We need to take the apps we already use, make them more lightweight, add end-to-end encryption and keep moving forward. For all of the shit we give applications like Twetch from coinyeezy, it is an actual application, with an actual use-case. While it fails to take into account the network effect and its overly capitalistic (considering the attentionalist nature of the internet), it is at least a step in the right direction–development. His team is taking a risk and attempting to solve the censorship and signal-to-noise problem found on Twitter. Plus, paying to post does make a user-funded network which removes pesky promoted tweets–though in essense all tweets become promoted tweets. A C C E L E R A T E.

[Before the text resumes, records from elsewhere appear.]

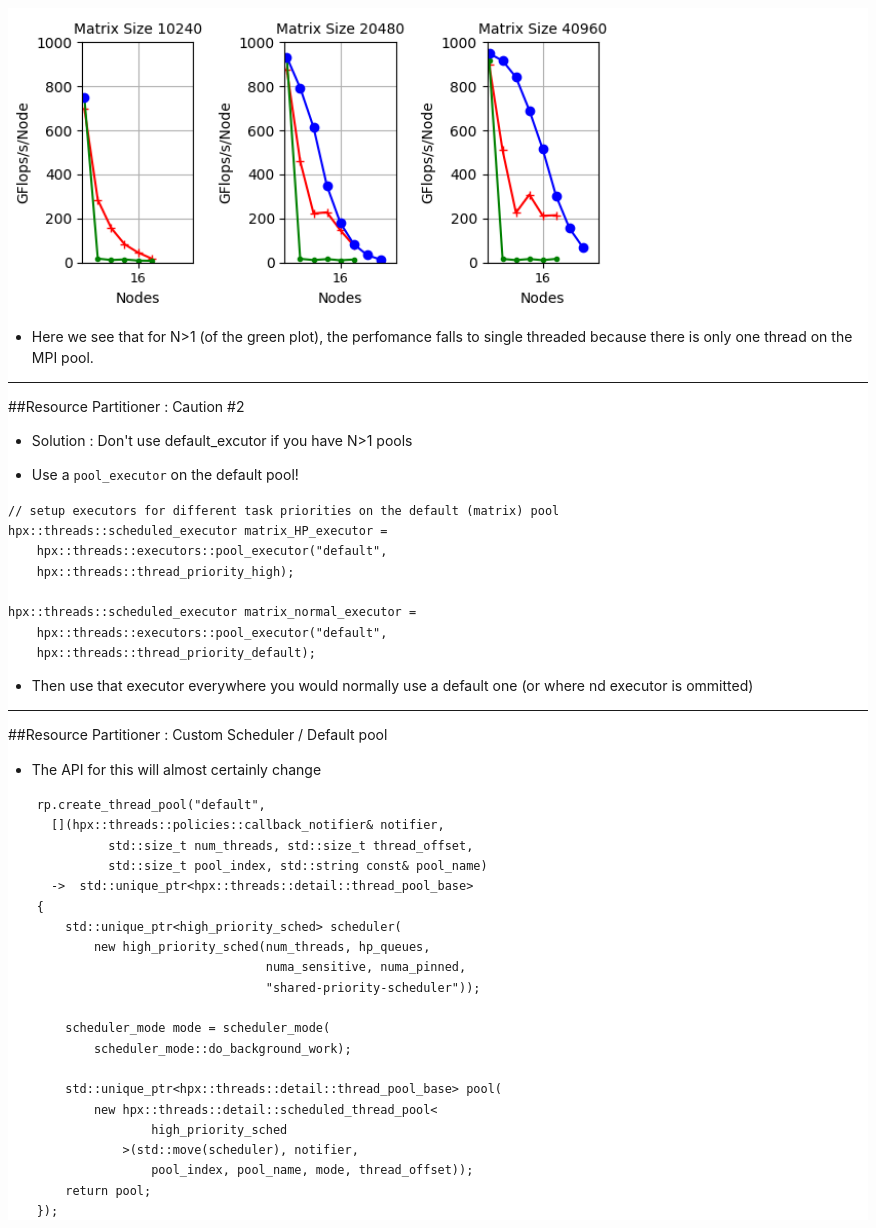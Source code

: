 <img src="images/mpi-disaster.png" alt="" height="300px" >

* Here we see that for N>1 (of the green plot), the perfomance falls to single threaded
because there is only one thread on the MPI pool.

---
##Resource Partitioner : Caution #2

* Solution : Don't use default_excutor if you have N>1 pools

* Use a `pool_executor` on the default pool!

```
// setup executors for different task priorities on the default (matrix) pool
hpx::threads::scheduled_executor matrix_HP_executor =
    hpx::threads::executors::pool_executor("default",
    hpx::threads::thread_priority_high);

hpx::threads::scheduled_executor matrix_normal_executor =
    hpx::threads::executors::pool_executor("default",
    hpx::threads::thread_priority_default);
```
* Then use that executor everywhere you would normally use a default one
(or where nd executor is ommitted)

---
##Resource Partitioner : Custom Scheduler / Default pool
* The API for this will almost certainly change

```
    rp.create_thread_pool("default",
      [](hpx::threads::policies::callback_notifier& notifier,
              std::size_t num_threads, std::size_t thread_offset,
              std::size_t pool_index, std::string const& pool_name)
      ->  std::unique_ptr<hpx::threads::detail::thread_pool_base>
    {
        std::unique_ptr<high_priority_sched> scheduler(
            new high_priority_sched(num_threads, hp_queues,
                                    numa_sensitive, numa_pinned,
                                    "shared-priority-scheduler"));

        scheduler_mode mode = scheduler_mode(
            scheduler_mode::do_background_work);

        std::unique_ptr<hpx::threads::detail::thread_pool_base> pool(
            new hpx::threads::detail::scheduled_thread_pool<
                    high_priority_sched
                >(std::move(scheduler), notifier,
                    pool_index, pool_name, mode, thread_offset));
        return pool;
    });
```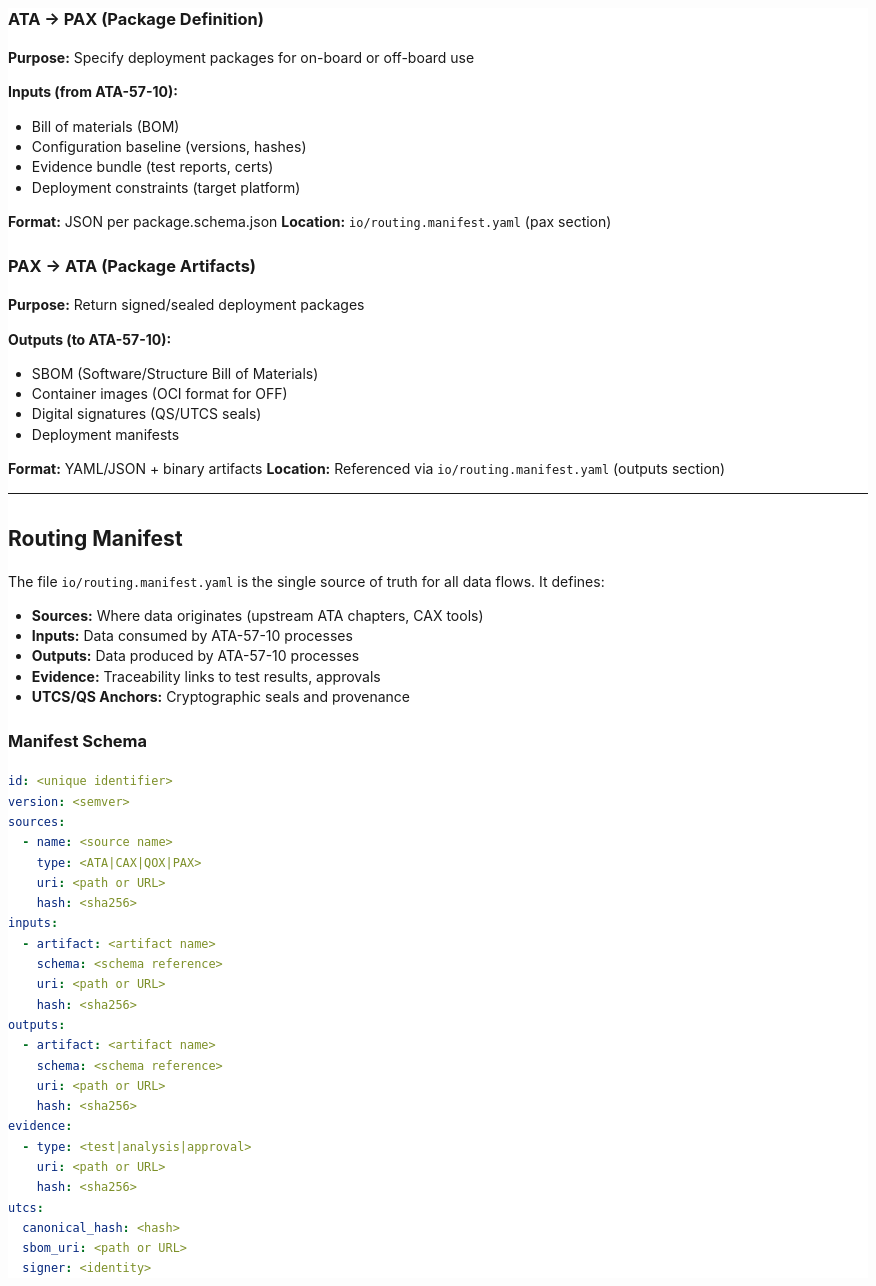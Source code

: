 ### ATA → PAX (Package Definition)

**Purpose:** Specify deployment packages for on-board or off-board use

**Inputs (from ATA-57-10):**
- Bill of materials (BOM)
- Configuration baseline (versions, hashes)
- Evidence bundle (test reports, certs)
- Deployment constraints (target platform)

**Format:** JSON per package.schema.json
**Location:** `io/routing.manifest.yaml` (pax section)

### PAX → ATA (Package Artifacts)

**Purpose:** Return signed/sealed deployment packages

**Outputs (to ATA-57-10):**
- SBOM (Software/Structure Bill of Materials)
- Container images (OCI format for OFF)
- Digital signatures (QS/UTCS seals)
- Deployment manifests

**Format:** YAML/JSON + binary artifacts
**Location:** Referenced via `io/routing.manifest.yaml` (outputs section)

---

## Routing Manifest

The file `io/routing.manifest.yaml` is the single source of truth for all data flows. It defines:

- **Sources:** Where data originates (upstream ATA chapters, CAX tools)
- **Inputs:** Data consumed by ATA-57-10 processes
- **Outputs:** Data produced by ATA-57-10 processes
- **Evidence:** Traceability links to test results, approvals
- **UTCS/QS Anchors:** Cryptographic seals and provenance

### Manifest Schema

```yaml
id: <unique identifier>
version: <semver>
sources:
  - name: <source name>
    type: <ATA|CAX|QOX|PAX>
    uri: <path or URL>
    hash: <sha256>
inputs:
  - artifact: <artifact name>
    schema: <schema reference>
    uri: <path or URL>
    hash: <sha256>
outputs:
  - artifact: <artifact name>
    schema: <schema reference>
    uri: <path or URL>
    hash: <sha256>
evidence:
  - type: <test|analysis|approval>
    uri: <path or URL>
    hash: <sha256>
utcs:
  canonical_hash: <hash>
  sbom_uri: <path or URL>
  signer: <identity>
```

I’m currently writing this on a lightweight application called Standard Notes, a word processor, note taker, task manager, etc. that’s cross-platform and end-to-end encrpyted. It also has an extension that works to store your 2FA authenticators and I believe they’re working on a built-in crypto wallet. This is an example of a team that is taking a use-case that already exists and is making my life more convenient. Sure, there are cross-platform word processors, file storage, etc. like the Google Suite or whatever the fuck Apple uses, but they have control of your data. This is full control of your data, ideas, and allows for you to have access to your musings at any time (I suppose I don’t have any excuse not to write. I’m editing this at a bar as we speak). They took a pre-existing use-case and added in a usecase for crypto adoption without it feeling forced. We need more projects like this!

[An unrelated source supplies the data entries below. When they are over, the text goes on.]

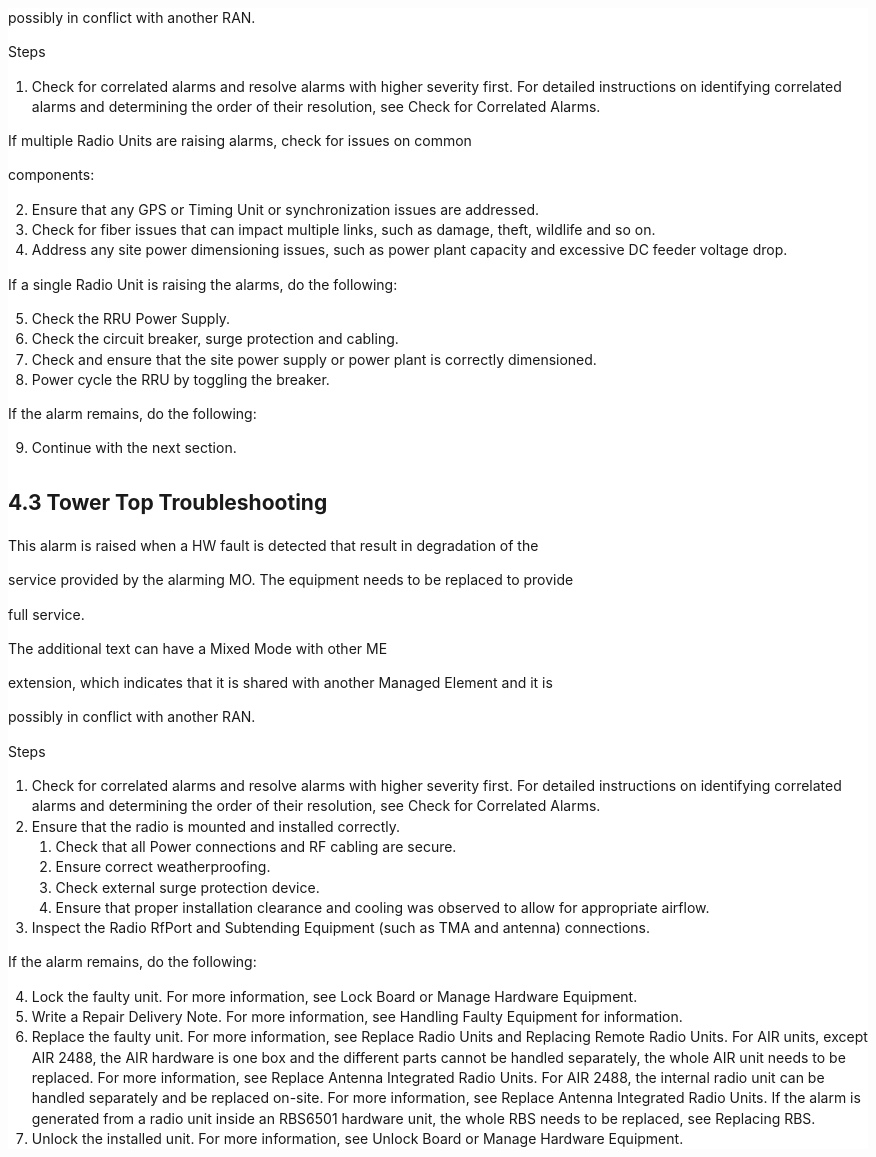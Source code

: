 possibly in conflict with another RAN.

Steps

1. Check for correlated alarms and resolve alarms with higher severity first. For detailed instructions on identifying correlated alarms and determining the order of their resolution, see Check for Correlated Alarms.

If multiple Radio Units are raising alarms, check for issues on common

components:

2. Ensure that any GPS or Timing Unit or synchronization issues are addressed.
3. Check for fiber issues that can impact multiple links, such as damage, theft, wildlife and so on.
4. Address any site power dimensioning issues, such as power plant capacity and excessive DC feeder voltage drop.

If a single Radio Unit is raising the alarms, do the following:

5. Check the RRU Power Supply.
6. Check the circuit breaker, surge protection and cabling.
7. Check and ensure that the site power supply or power plant is correctly dimensioned.
8. Power cycle the RRU by toggling the breaker.

If the alarm remains, do the following:

9. Continue with the next section.

## 4.3 Tower Top Troubleshooting

This alarm is raised when a HW fault is detected that result in degradation of the

service provided by the alarming MO. The equipment needs to be replaced to provide

full service.

The additional text can have a Mixed Mode with other ME

extension, which indicates that it is shared with another Managed Element and it is

possibly in conflict with another RAN.

Steps

1. Check for correlated alarms and resolve alarms with higher severity first. For detailed instructions on identifying correlated alarms and determining the order of their resolution, see Check for Correlated Alarms.
2. Ensure that the radio is mounted and installed correctly.
    1. Check that all Power connections and RF cabling are secure.
    2. Ensure correct weatherproofing.
    3. Check external surge protection device.
    4. Ensure that proper installation clearance and cooling was observed to allow for appropriate airflow.
3. Inspect the Radio RfPort and Subtending Equipment (such as TMA and antenna) connections.

If the alarm remains, do the following:

4. Lock the faulty unit. For more information, see Lock Board or Manage Hardware Equipment.
5. Write a Repair Delivery Note. For more information, see Handling Faulty Equipment for information.
6. Replace the faulty unit. For more information, see Replace Radio Units and Replacing Remote Radio Units. For AIR units, except AIR 2488, the AIR hardware is one box and the different parts cannot be handled separately, the whole AIR unit needs to be replaced. For more information, see Replace Antenna Integrated Radio Units. For AIR 2488, the internal radio unit can be handled separately and be replaced on-site. For more information, see Replace Antenna Integrated Radio Units. If the alarm is generated from a radio unit inside an RBS6501 hardware unit, the whole RBS needs to be replaced, see Replacing RBS.
7. Unlock the installed unit. For more information, see Unlock Board or Manage Hardware Equipment.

It is likely not the case that you’re going to get everyone to drop Google and Apple. The sheep will always follow the herd (I can’t tell you how often I’m chastized by adults for not getting certain phones or tech, but Im sure you know).
We can steal from Evo and naturally evolve; expanding to the nearest concentric circle. Maybe we need to not only tap into Twitch, but find a seamless way to overlap the adjacent interests of the cryptospace. There already exists sites like animekisa that have free HD quality anime for free, but what if you created an app that worked more or less like an RSS feed and it aggregated your favorite anime series whenever the first subs are released? Then you can pay the translators or the content hosts a small tip for their service? Same thing could apply to manga. I know I dont want to pay a crunchyroll subscription fee, but I definitely wouldnt mind tipping the team at Jamini’s Box for translating One Piece every week for me. This may already exist or be an untenable idea, but it’s an idea. The point I’m getting at is we need to take what we know and lace it with crypto. It doesn’t necessarily have to be a payment service, maybe you have a slightly more esoteric use for the blockchain, whatever, the point really is to try and not feel like “adoption” has to be a specific thing.

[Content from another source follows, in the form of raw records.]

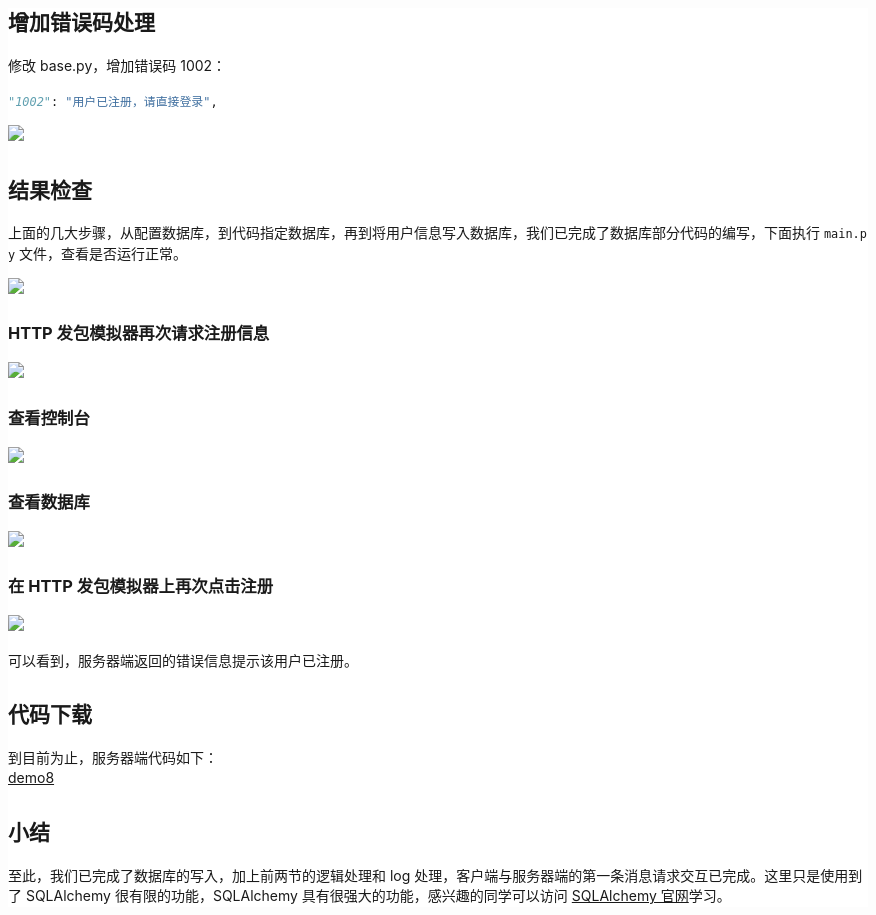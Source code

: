 ## 增加错误码处理

修改 base.py，增加错误码 1002：

```python
"1002": "用户已注册，请直接登录",
```

![](https://user-gold-cdn.xitu.io/2018/4/22/162eaaee9fc4d2a5?w=857&h=242&f=png&s=18751)

## 结果检查
上面的几大步骤，从配置数据库，到代码指定数据库，再到将用户信息写入数据库，我们已完成了数据库部分代码的编写，下面执行 `main.py` 文件，查看是否运行正常。
 
![](https://user-gold-cdn.xitu.io/2018/4/7/1629e7716c1fbcc4?w=987&h=123&f=png&s=15264)

### HTTP 发包模拟器再次请求注册信息
 
![](https://user-gold-cdn.xitu.io/2018/4/7/1629e773c3e1648d?w=806&h=584&f=png&s=25959)

### 查看控制台
 
![](https://user-gold-cdn.xitu.io/2018/4/7/1629e775c4e51c32?w=1016&h=103&f=png&s=18891)

### 查看数据库

![](https://user-gold-cdn.xitu.io/2018/4/7/1629e777a8c83dee?w=1025&h=765&f=png&s=69867) 

### 在 HTTP 发包模拟器上再次点击注册
 
![](https://user-gold-cdn.xitu.io/2018/4/7/1629e779988d7341?w=779&h=585&f=png&s=26334)

可以看到，服务器端返回的错误信息提示该用户已注册。

## 代码下载

到目前为止，服务器端代码如下：  
[demo8](https://github.com/Jawish185/demo8.git)

## 小结

至此，我们已完成了数据库的写入，加上前两节的逻辑处理和 log 处理，客户端与服务器端的第一条消息请求交互已完成。这里只是使用到了 SQLAlchemy 很有限的功能，SQLAlchemy 具有很强大的功能，感兴趣的同学可以访问 [SQLAlchemy 官网](http://docs.sqlalchemy.org/en/latest/)学习。
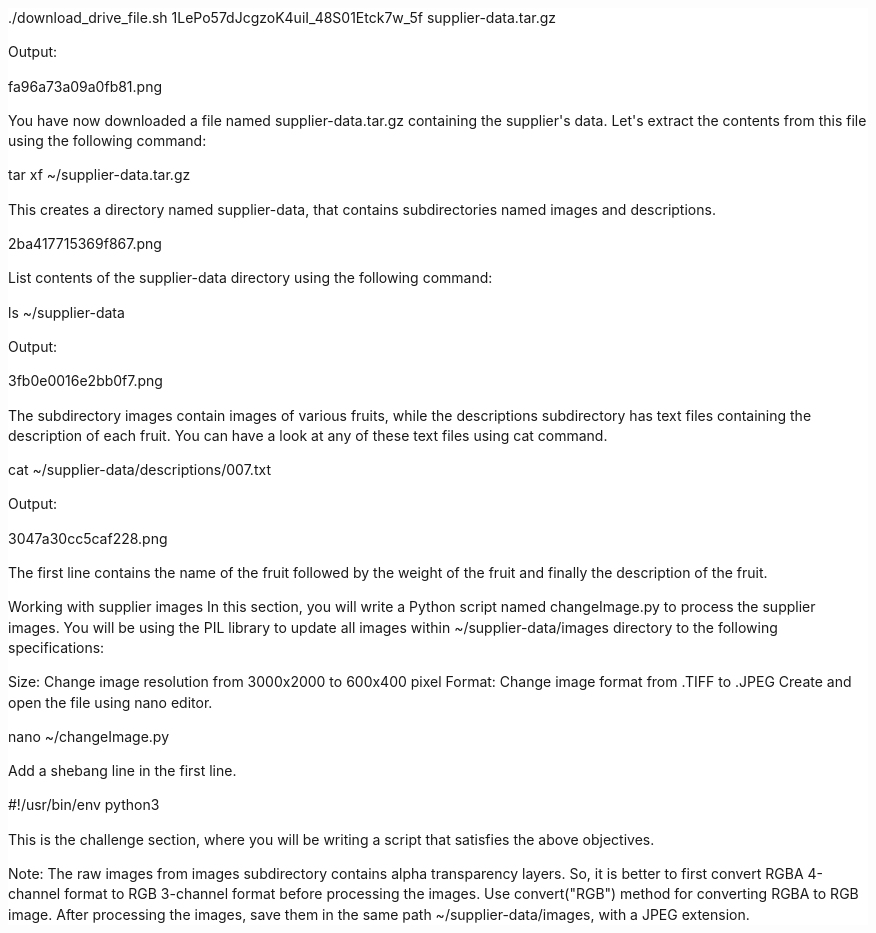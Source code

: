 ./download_drive_file.sh 1LePo57dJcgzoK4uiI_48S01Etck7w_5f supplier-data.tar.gz

Output:

fa96a73a09a0fb81.png

You have now downloaded a file named supplier-data.tar.gz containing the supplier's data. Let's extract the contents from this file using the following command:

tar xf ~/supplier-data.tar.gz

This creates a directory named supplier-data, that contains subdirectories named images and descriptions.

2ba417715369f867.png

List contents of the supplier-data directory using the following command:

ls ~/supplier-data

Output:

3fb0e0016e2bb0f7.png

The subdirectory images contain images of various fruits, while the descriptions subdirectory has text files containing the description of each fruit. You can have a look at any of these text files using cat command.

cat ~/supplier-data/descriptions/007.txt

Output:

3047a30cc5caf228.png

The first line contains the name of the fruit followed by the weight of the fruit and finally the description of the fruit.

Working with supplier images
In this section, you will write a Python script named changeImage.py to process the supplier images. You will be using the PIL library to update all images within ~/supplier-data/images directory to the following specifications:

Size: Change image resolution from 3000x2000 to 600x400 pixel
Format: Change image format from .TIFF to .JPEG
Create and open the file using nano editor.

nano ~/changeImage.py

Add a shebang line in the first line.

#!/usr/bin/env python3

This is the challenge section, where you will be writing a script that satisfies the above objectives.

Note: The raw images from images subdirectory contains alpha transparency layers. So, it is better to first convert RGBA 4-channel format to RGB 3-channel format before processing the images. Use convert("RGB") method for converting RGBA to RGB image.
After processing the images, save them in the same path ~/supplier-data/images, with a JPEG extension.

The major takeaway from the story of Evo is adaptation. In the beginning, the tournament was designed to be a bastion for arcade culture. Soon, it became apparent they needed to expand and allow for console gaming. This is much like the transition from Bitcoin proper to the next iteration of the crypto space whwn altcoins began to flood the market. From here, there was a bear market and an extinction, leaving only the best altcoins. Next, we have the emergence of Ethereum, another paradigm shift in the space. Eth and the Cambrian Explosion of ERC tokens led to the bull market of 2017. We are on the tail end of this extinction event, and soon the newest paradigm will become apparent. We must stay vigilant.
Collaborate, create, and contribute to the space. You never know what silly idea said in passing opens the door for the next paradigm.